They were promised an accounting of the sins of priests. Years later, they’re still waiting.

NEWARK (NJ)
Star-Ledger [Newark NJ]

April 24, 2022

By Ted Sherman

Victims of sexual abuse by members of the clergy say they are still waiting for the state to fulfill its promise of a decades-long lookback investigating allegations of predators in the church. 

Todd Kostrub has been awaiting a reckoning for nearly four years.

New Jersey officials raised his hopes in September 2018, when they announced the creation of a special task force to investigate decades-old allegations of sexual abuse by members of the clergy that had long been kept secret.

Sparked by a Pennsylvania grand jury report that had graphically detailed the abuse by priests who had preyed upon children in that state for decades, then-New Jersey Attorney General Gurbir Grewal named former acting Essex County Prosecutor Robert D. Laurino to head the investigation. The task force would be given subpoena power through a grand jury to compel testimony and demand the production of documents from the state’s five Catholic dioceses.

“We owe it to the people of New Jersey to find out whether the same thing happened here,” declared Grewal, days after the shocking revelations in Pennsylvania. “If it did, we will take action against those responsible.”

Kostrub, who said he had been abused as a young boy and into his teen years by a Franciscan brother at Holy Assumption School in Roebling, the historic steel mill town on the Delaware River where he grew up, saw it as a promise that would finally give him closure.

Now he wonders whatever became of that pledge.

“All the victims in New Jersey were hoping that after literally decades of pressure, there would be a release of some kind of list of perpetrators,” he said. “They asked people to come forward. I did. I was one of hundreds who came forward. Since then, nothing.”

Grand jury investigations are always kept confidential by law enforcement and the Attorney General’s office won’t say anything about whether a grand jury was ever called. But abuse victims like Kostrub and others say they were never called to testify, nor was anyone else they know — making it unlikely that a grand jury was ever empaneled.

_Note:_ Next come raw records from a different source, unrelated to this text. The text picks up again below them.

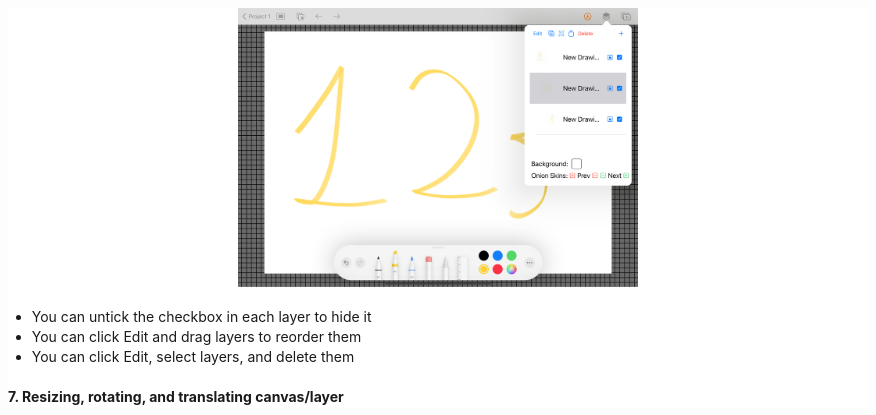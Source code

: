 <div align="center"><img src="docs/img/img10.png" alt="Select Layers" width="400"/></div>

* You can untick the checkbox in each layer to hide it
* You can click Edit and drag layers to reorder them
* You can click Edit, select layers, and delete them

#### 7. Resizing, rotating, and translating canvas/layer
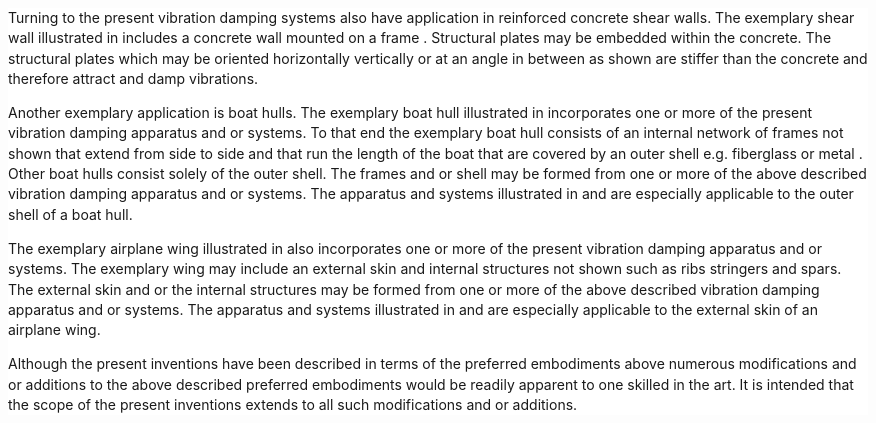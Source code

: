 Turning to the present vibration damping systems also have application in reinforced concrete shear walls. The exemplary shear wall illustrated in includes a concrete wall mounted on a frame . Structural plates may be embedded within the concrete. The structural plates which may be oriented horizontally vertically or at an angle in between as shown are stiffer than the concrete and therefore attract and damp vibrations.

Another exemplary application is boat hulls. The exemplary boat hull illustrated in incorporates one or more of the present vibration damping apparatus and or systems. To that end the exemplary boat hull consists of an internal network of frames not shown that extend from side to side and that run the length of the boat that are covered by an outer shell e.g. fiberglass or metal . Other boat hulls consist solely of the outer shell. The frames and or shell may be formed from one or more of the above described vibration damping apparatus and or systems. The apparatus and systems illustrated in and are especially applicable to the outer shell of a boat hull.

The exemplary airplane wing illustrated in also incorporates one or more of the present vibration damping apparatus and or systems. The exemplary wing may include an external skin and internal structures not shown such as ribs stringers and spars. The external skin and or the internal structures may be formed from one or more of the above described vibration damping apparatus and or systems. The apparatus and systems illustrated in and are especially applicable to the external skin of an airplane wing.

Although the present inventions have been described in terms of the preferred embodiments above numerous modifications and or additions to the above described preferred embodiments would be readily apparent to one skilled in the art. It is intended that the scope of the present inventions extends to all such modifications and or additions.

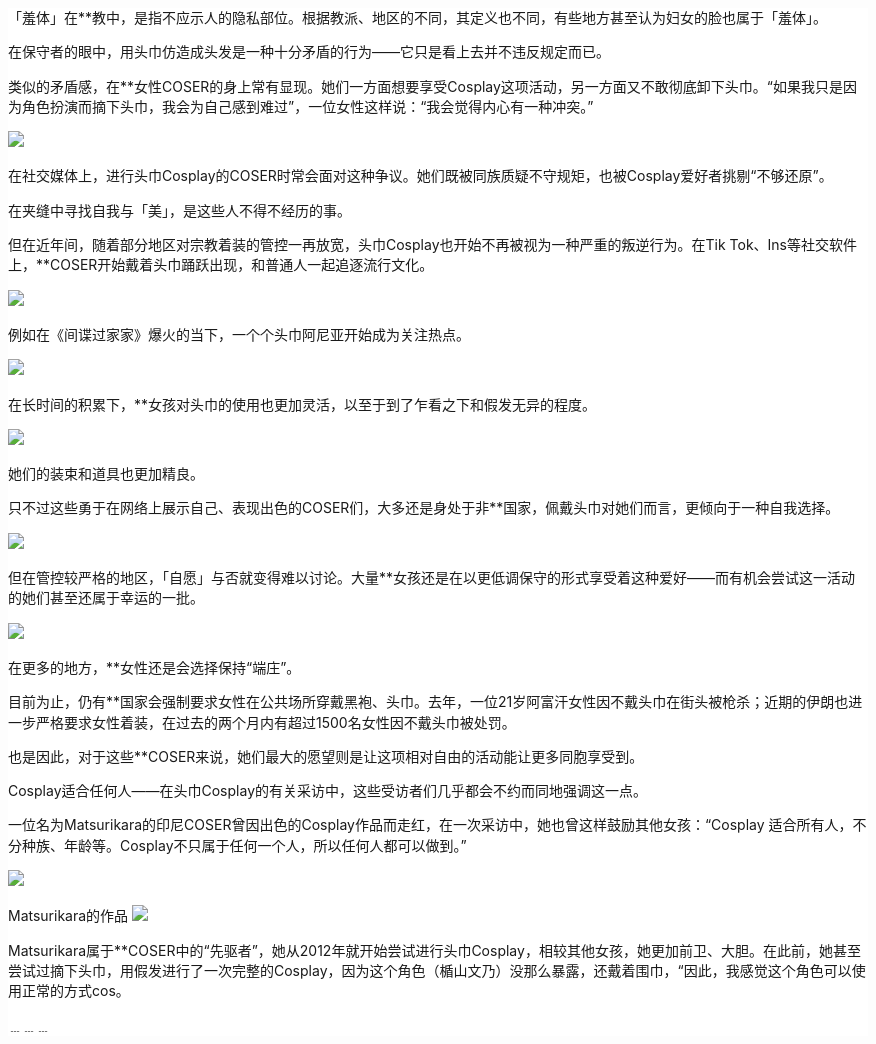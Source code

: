 「羞体」在**教中，是指不应示人的隐私部位。根据教派、地区的不同，其定义也不同，有些地方甚至认为妇女的脸也属于「羞体」。

在保守者的眼中，用头巾仿造成头发是一种十分矛盾的行为——它只是看上去并不违反规定而已。

类似的矛盾感，在**女性COSER的身上常有显现。她们一方面想要享受Cosplay这项活动，另一方面又不敢彻底卸下头巾。“如果我只是因为角色扮演而摘下头巾，我会为自己感到难过”，一位女性这样说：“我会觉得内心有一种冲突。”

<img src="https://s2.loli.net/2022/08/09/zTiyDlsBwVnxU5g.jpg" referrerpolicy="no-referrer">

在社交媒体上，进行头巾Cosplay的COSER时常会面对这种争议。她们既被同族质疑不守规矩，也被Cosplay爱好者挑剔“不够还原”。

在夹缝中寻找自我与「美」，是这些人不得不经历的事。

但在近年间，随着部分地区对宗教着装的管控一再放宽，头巾Cosplay也开始不再被视为一种严重的叛逆行为。在Tik Tok、Ins等社交软件上，**COSER开始戴着头巾踊跃出现，和普通人一起追逐流行文化。

<img src="https://s2.loli.net/2022/08/09/gOhcDmCEy7uPXxI.jpg" referrerpolicy="no-referrer">

例如在《间谍过家家》爆火的当下，一个个头巾阿尼亚开始成为关注热点。

<img src="https://s3.bmp.ovh/imgs/2022/08/09/613398f0c1b705ac.gif" referrerpolicy="no-referrer">

在长时间的积累下，**女孩对头巾的使用也更加灵活，以至于到了乍看之下和假发无异的程度。

<img src="https://s3.bmp.ovh/imgs/2022/08/09/b4f60c5b54da51fe.gif" referrerpolicy="no-referrer">

她们的装束和道具也更加精良。

只不过这些勇于在网络上展示自己、表现出色的COSER们，大多还是身处于非**国家，佩戴头巾对她们而言，更倾向于一种自我选择。

<img src="https://s3.bmp.ovh/imgs/2022/08/09/cce84f7d480439e3.gif" referrerpolicy="no-referrer">

但在管控较严格的地区，「自愿」与否就变得难以讨论。大量**女孩还是在以更低调保守的形式享受着这种爱好——而有机会尝试这一活动的她们甚至还属于幸运的一批。

<img src="https://s3.bmp.ovh/imgs/2022/08/09/4374dd178126387b.png" referrerpolicy="no-referrer">

在更多的地方，**女性还是会选择保持“端庄”。

目前为止，仍有**国家会强制要求女性在公共场所穿戴黑袍、头巾。去年，一位21岁阿富汗女性因不戴头巾在街头被枪杀；近期的伊朗也进一步严格要求女性着装，在过去的两个月内有超过1500名女性因不戴头巾被处罚。

也是因此，对于这些**COSER来说，她们最大的愿望则是让这项相对自由的活动能让更多同胞享受到。

Cosplay适合任何人——在头巾Cosplay的有关采访中，这些受访者们几乎都会不约而同地强调这一点。

一位名为Matsurikara的印尼COSER曾因出色的Cosplay作品而走红，在一次采访中，她也曾这样鼓励其他女孩：“Cosplay 适合所有人，不分种族、年龄等。Cosplay不只属于任何一个人，所以任何人都可以做到。”

<img src="https://s3.bmp.ovh/imgs/2022/08/09/0f791bf6932e038f.png" referrerpolicy="no-referrer">

Matsurikara的作品
<img src="https://s3.bmp.ovh/imgs/2022/08/09/b2c261f36a7ce735.jpg" referrerpolicy="no-referrer">

Matsurikara属于**COSER中的“先驱者”，她从2012年就开始尝试进行头巾Cosplay，相较其他女孩，她更加前卫、大胆。在此前，她甚至尝试过摘下头巾，用假发进行了一次完整的Cosplay，因为这个角色（楯山文乃）没那么暴露，还戴着围巾，“因此，我感觉这个角色可以使用正常的方式cos。

﹍﹍﹍
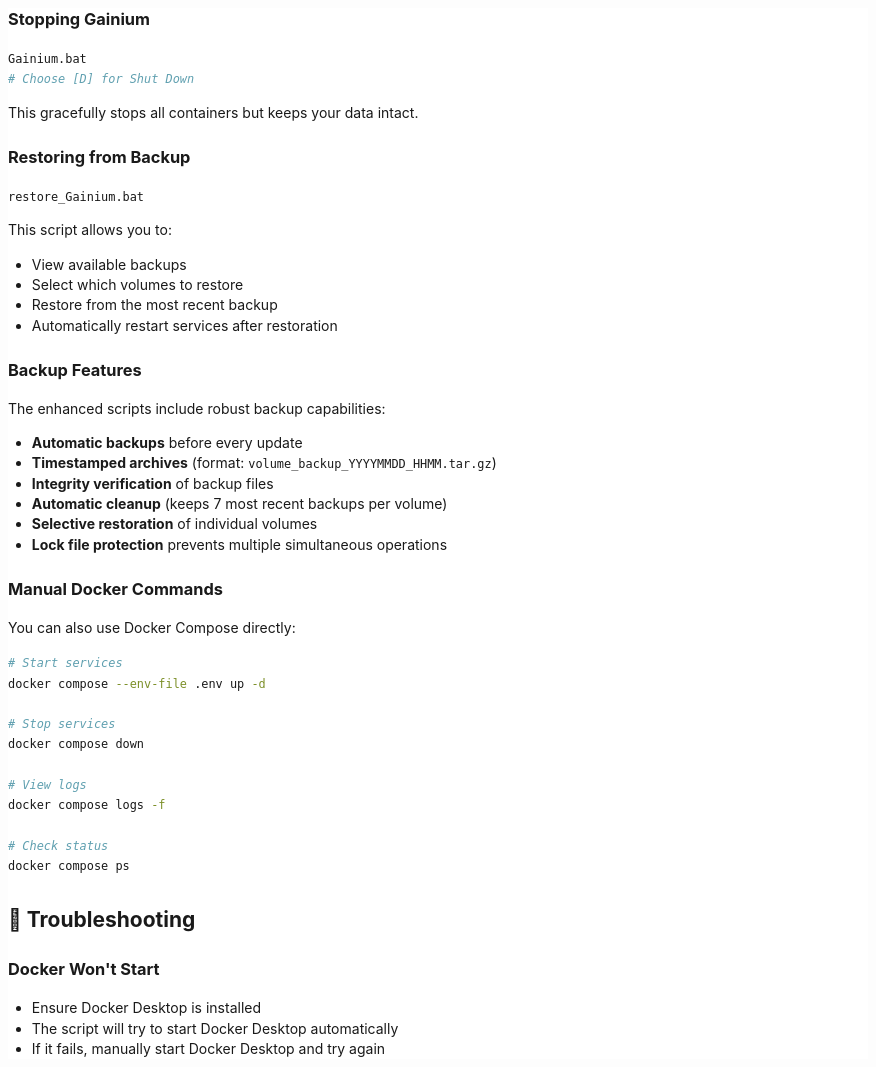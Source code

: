 ### Stopping Gainium
```bash
Gainium.bat
# Choose [D] for Shut Down
```

This gracefully stops all containers but keeps your data intact.

### Restoring from Backup
```bash
restore_Gainium.bat
```

This script allows you to:
- View available backups
- Select which volumes to restore
- Restore from the most recent backup
- Automatically restart services after restoration

### Backup Features

The enhanced scripts include robust backup capabilities:

- **Automatic backups** before every update
- **Timestamped archives** (format: `volume_backup_YYYYMMDD_HHMM.tar.gz`)
- **Integrity verification** of backup files
- **Automatic cleanup** (keeps 7 most recent backups per volume)
- **Selective restoration** of individual volumes
- **Lock file protection** prevents multiple simultaneous operations

### Manual Docker Commands

You can also use Docker Compose directly:

```bash
# Start services
docker compose --env-file .env up -d

# Stop services  
docker compose down

# View logs
docker compose logs -f

# Check status
docker compose ps
```

## 🔧 Troubleshooting

### Docker Won't Start
- Ensure Docker Desktop is installed
- The script will try to start Docker Desktop automatically
- If it fails, manually start Docker Desktop and try again
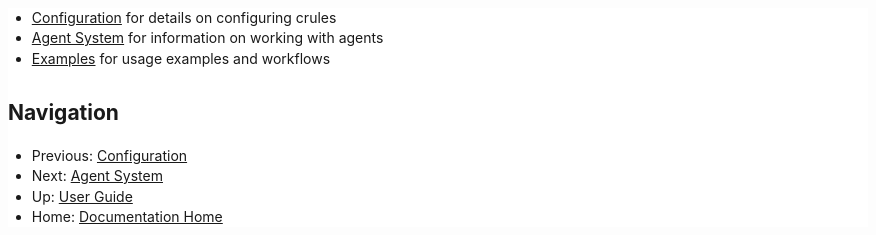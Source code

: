 - [Configuration](./configuration.md) for details on configuring crules
- [Agent System](./agents.md) for information on working with agents
- [Examples](../examples/) for usage examples and workflows

## Navigation

- Previous: [Configuration](./configuration.md)
- Next: [Agent System](./agents.md)
- Up: [User Guide](../README.md#user-guide)
- Home: [Documentation Home](../README.md)
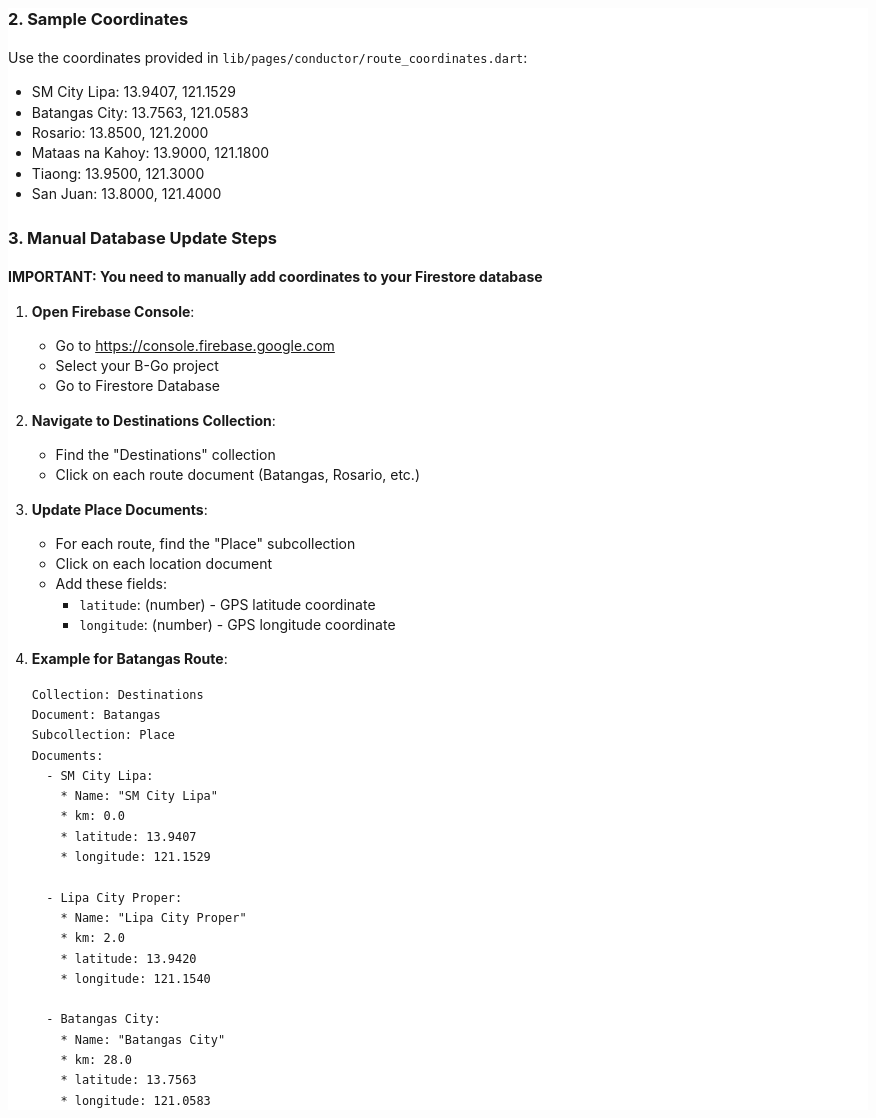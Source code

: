 ### 2. Sample Coordinates

Use the coordinates provided in `lib/pages/conductor/route_coordinates.dart`:

- SM City Lipa: 13.9407, 121.1529
- Batangas City: 13.7563, 121.0583
- Rosario: 13.8500, 121.2000
- Mataas na Kahoy: 13.9000, 121.1800
- Tiaong: 13.9500, 121.3000
- San Juan: 13.8000, 121.4000

### 3. Manual Database Update Steps

**IMPORTANT: You need to manually add coordinates to your Firestore database**

1. **Open Firebase Console**:

   - Go to https://console.firebase.google.com
   - Select your B-Go project
   - Go to Firestore Database

2. **Navigate to Destinations Collection**:

   - Find the "Destinations" collection
   - Click on each route document (Batangas, Rosario, etc.)

3. **Update Place Documents**:

   - For each route, find the "Place" subcollection
   - Click on each location document
   - Add these fields:
     - `latitude`: (number) - GPS latitude coordinate
     - `longitude`: (number) - GPS longitude coordinate

4. **Example for Batangas Route**:

   ```
   Collection: Destinations
   Document: Batangas
   Subcollection: Place
   Documents:
     - SM City Lipa:
       * Name: "SM City Lipa"
       * km: 0.0
       * latitude: 13.9407
       * longitude: 121.1529

     - Lipa City Proper:
       * Name: "Lipa City Proper"
       * km: 2.0
       * latitude: 13.9420
       * longitude: 121.1540

     - Batangas City:
       * Name: "Batangas City"
       * km: 28.0
       * latitude: 13.7563
       * longitude: 121.0583
   ```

Mark Crawford, another victim of abuse and state director of the Survivors Network of those Abused by Priests, or SNAP, said hundreds have come forward to give testimony and have been told nothing.

“We were led to believe that a no-holds-barred report would be released,” said Crawford. Now, he said, many believe nothing is going to come of it.

“There are many waiting to see the truth revealed,” he said. “They want accountability.”

He noted the recent $87.5 million settlement with abuse victims by the Diocese of Camden included provisions that the diocese agreed to release all it knows about sexual predators, which he expected that to mean allegations or charges not just against clergy, but those in the religious orders within the diocese.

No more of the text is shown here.